The last of three Hawaii Amateur Surfing Association World Team Trials events was held yesterday in 2- to 3-foot-face waves at Kewalo Basin, and as a result, all 12 slots on the team were filled.

Though hailing from different islands, members of Team Hawaii will now train together as much as possible under coach Rainos Hayes, readying themselves for the International Surfing Association's World Junior Championships, tentatively set for early December in Tahiti.

"This is the closest thing surfing has to the Olympics," Hayes said. "It's very prestigious.
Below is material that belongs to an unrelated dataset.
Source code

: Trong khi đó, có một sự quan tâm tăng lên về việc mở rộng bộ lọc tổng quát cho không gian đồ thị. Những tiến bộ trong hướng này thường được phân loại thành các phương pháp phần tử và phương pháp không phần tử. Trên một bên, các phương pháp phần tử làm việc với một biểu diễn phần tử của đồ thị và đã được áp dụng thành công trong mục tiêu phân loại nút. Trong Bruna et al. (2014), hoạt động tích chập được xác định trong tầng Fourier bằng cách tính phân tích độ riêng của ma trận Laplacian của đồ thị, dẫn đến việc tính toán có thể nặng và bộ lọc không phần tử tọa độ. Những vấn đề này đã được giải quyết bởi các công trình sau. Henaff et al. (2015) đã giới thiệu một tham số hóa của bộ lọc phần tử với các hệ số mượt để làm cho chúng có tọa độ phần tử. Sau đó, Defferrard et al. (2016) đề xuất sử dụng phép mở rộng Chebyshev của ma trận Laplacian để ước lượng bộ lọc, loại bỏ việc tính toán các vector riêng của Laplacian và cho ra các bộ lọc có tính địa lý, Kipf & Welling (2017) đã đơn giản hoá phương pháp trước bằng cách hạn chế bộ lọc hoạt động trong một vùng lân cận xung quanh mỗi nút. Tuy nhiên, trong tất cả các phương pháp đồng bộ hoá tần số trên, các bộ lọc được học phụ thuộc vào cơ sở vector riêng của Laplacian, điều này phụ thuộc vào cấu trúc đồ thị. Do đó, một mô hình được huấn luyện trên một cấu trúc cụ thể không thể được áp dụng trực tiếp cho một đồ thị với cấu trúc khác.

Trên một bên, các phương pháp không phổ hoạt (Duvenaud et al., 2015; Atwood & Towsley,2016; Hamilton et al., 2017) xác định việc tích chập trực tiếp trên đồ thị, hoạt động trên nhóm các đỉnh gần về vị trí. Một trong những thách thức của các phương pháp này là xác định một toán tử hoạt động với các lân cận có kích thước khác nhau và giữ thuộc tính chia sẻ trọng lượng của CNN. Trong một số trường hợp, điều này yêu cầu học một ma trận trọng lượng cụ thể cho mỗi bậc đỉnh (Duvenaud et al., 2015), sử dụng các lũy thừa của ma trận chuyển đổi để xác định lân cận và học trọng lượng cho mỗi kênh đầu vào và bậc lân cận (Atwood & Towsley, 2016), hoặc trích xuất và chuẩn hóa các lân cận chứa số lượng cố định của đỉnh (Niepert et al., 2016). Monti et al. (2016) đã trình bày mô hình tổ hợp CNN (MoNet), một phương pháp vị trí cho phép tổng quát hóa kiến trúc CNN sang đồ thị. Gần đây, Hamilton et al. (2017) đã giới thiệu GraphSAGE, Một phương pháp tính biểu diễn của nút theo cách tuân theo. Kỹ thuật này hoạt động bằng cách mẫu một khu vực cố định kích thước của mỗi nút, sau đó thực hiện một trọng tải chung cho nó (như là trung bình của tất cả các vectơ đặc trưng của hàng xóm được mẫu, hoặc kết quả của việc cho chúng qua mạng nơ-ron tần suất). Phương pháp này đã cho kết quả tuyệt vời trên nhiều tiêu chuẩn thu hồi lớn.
Maybe not as recognized in Hawaii as I would like, but it's definitely held in very high regard in other places in the world like Australia and Brazil, where surfing is a national sport."

In surfing, Hawaii regularly participates as a region independent from the mainland U.S. Last year, 16 national teams participated in the ISA Championships; Hawaii tied for fifth, the Mainland U.S. tied for 10th and Brazil won the team title.

With only four spots in each of three divisions (junior men, boys and girls) making up the Hawaii contingent -- and some of those already taken by top performers in earlier trials -- the atmosphere was charged yesterday despite the lack of big surf.

Kauai's Gavin Gillette, a Team Hawaii member last year, was among those needing an outstanding performance yesterday to make this year's team -- and he came through, winning the junior men's (18 years and under) final and taking one of only two spots still open within the division.

Key to Gillette's win and subsequent re-qualification was a 9.33-point (out of 10 maximum) score he managed on his last ride after successfully battling for the set wave with Kaimi Hui Hui.

"I had a lot of pressure, (the standings were) really tight," Gillette, 17, said. "Kaimi, he's like my good friend, but I had to snake him because (the wave) was either (an opportunity to qualify for) him or me."

On his drive to again be a part of Team Hawaii, Gillette added: "Usually with surfing, you're doing it for yourself. But (at the ISA Championships) it's a team effort and it's really cool to see all the other countries (represented). Holding your flag, waving it and running up and down the beach is really fun."

Gillette joined Ola Eleogram, who had already qualified by winning both of the earlier trials events, and Hank Gaskell, who received an injury wildcard on this year's team after getting hurt just before the 2003 ISA Championships. Shane Valiere, who placed second yesterday, took the final junior men's spot, while Hui Hui was forced to settle for first alternate.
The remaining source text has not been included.